TASK INSTRUCTIONS>
If a line of the records holds the word "Data", copy it out.

MATERIAL FOR THIS TASK>
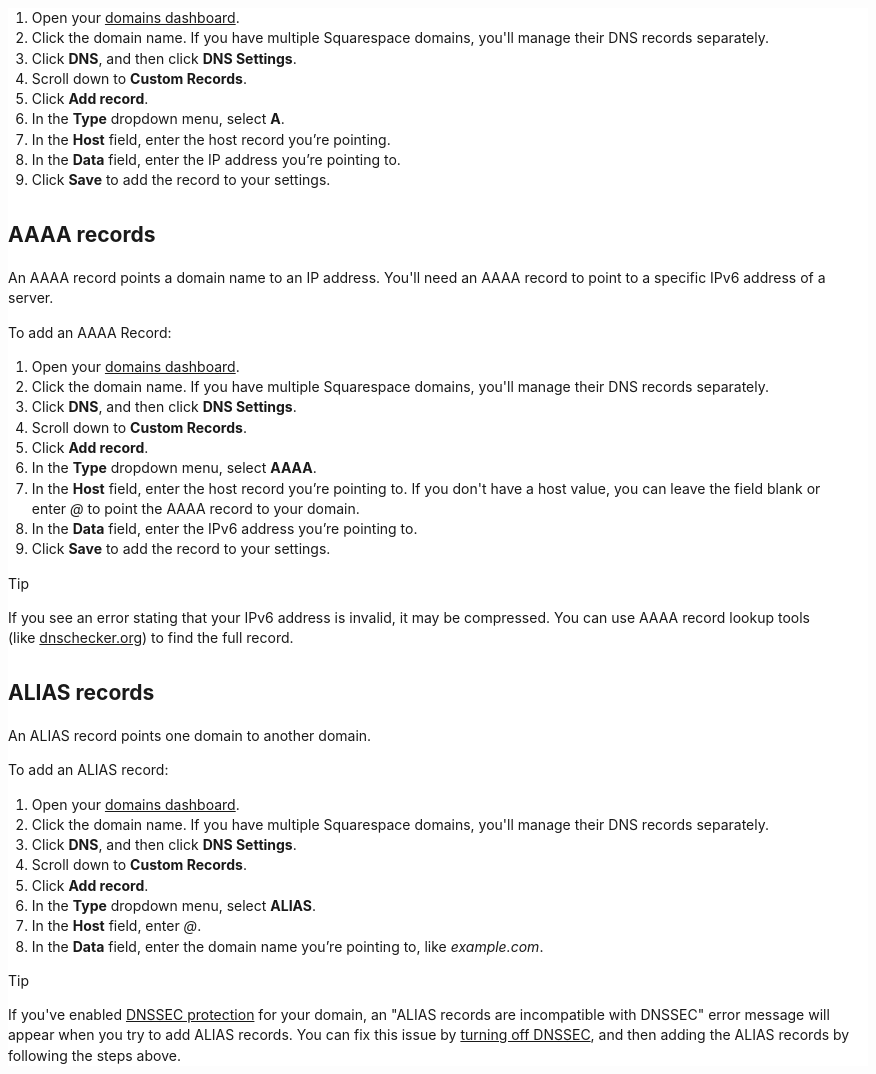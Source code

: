 1. Open your [domains dashboard](https://account.squarespace.com/domains).
2. Click the domain name. If you have multiple Squarespace domains, you'll manage their DNS records separately.
3. Click **DNS**, and then click **DNS Settings**.
4. Scroll down to **Custom Records**.
5. Click **Add record**.
6. In the **Type** dropdown menu, select **A**.
7. In the **Host** field, enter the host record you’re pointing.
8. In the **Data** field, enter the IP address you’re pointing to.
9. Click **Save** to add the record to your settings.

## AAAA records

An AAAA record points a domain name to an IP address. You'll need an AAAA record to point to a specific IPv6 address of a server.

To add an AAAA Record:

1. Open your [domains dashboard](https://account.squarespace.com/domains).
2. Click the domain name. If you have multiple Squarespace domains, you'll manage their DNS records separately.
3. Click **DNS**, and then click **DNS Settings**.
4. Scroll down to **Custom Records**.
5. Click **Add record**.
6. In the **Type** dropdown menu, select **AAAA**.
7. In the **Host** field, enter the host record you’re pointing to. If you don't have a host value, you can leave the field blank or enter *@* to point the AAAA record to your domain.
8. In the **Data** field, enter the IPv6 address you’re pointing to.
9. Click **Save** to add the record to your settings.

Tip

If you see an error stating that your IPv6 address is invalid, it may be compressed. You can use AAAA record lookup tools (like [dnschecker.org](https://dnschecker.org/)) to find the full record.

## ALIAS records

An ALIAS record points one domain to another domain. 

To add an ALIAS record:

1. Open your [domains dashboard](https://account.squarespace.com/domains).
2. Click the domain name. If you have multiple Squarespace domains, you'll manage their DNS records separately.
3. Click **DNS**, and then click **DNS Settings**.
4. Scroll down to **Custom Records**.
5. Click **Add record**.
6. In the **Type** dropdown menu, select **ALIAS**.
7. In the **Host** field, enter *@*.
8. In the **Data** field, enter the domain name you’re pointing to, like *example.com*.

Tip

If you've enabled [DNSSEC protection](https://support.squarespace.com/hc/articles/4404183898125#toc-dnssec) for your domain, an "ALIAS records are incompatible with DNSSEC" error message will appear when you try to add ALIAS records. You can fix this issue by [turning off DNSSEC](https://support.squarespace.com/hc/articles/4404183898125#toc-disable-dnssec-settings), and then adding the ALIAS records by following the steps above.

PROBLEM SOLUTION>
8. In the **Data** field, enter the IP address you’re pointing to.
8. In the **Data** field, enter the IPv6 address you’re pointing to.
8. In the **Data** field, enter the domain name you’re pointing to, like *example.com*.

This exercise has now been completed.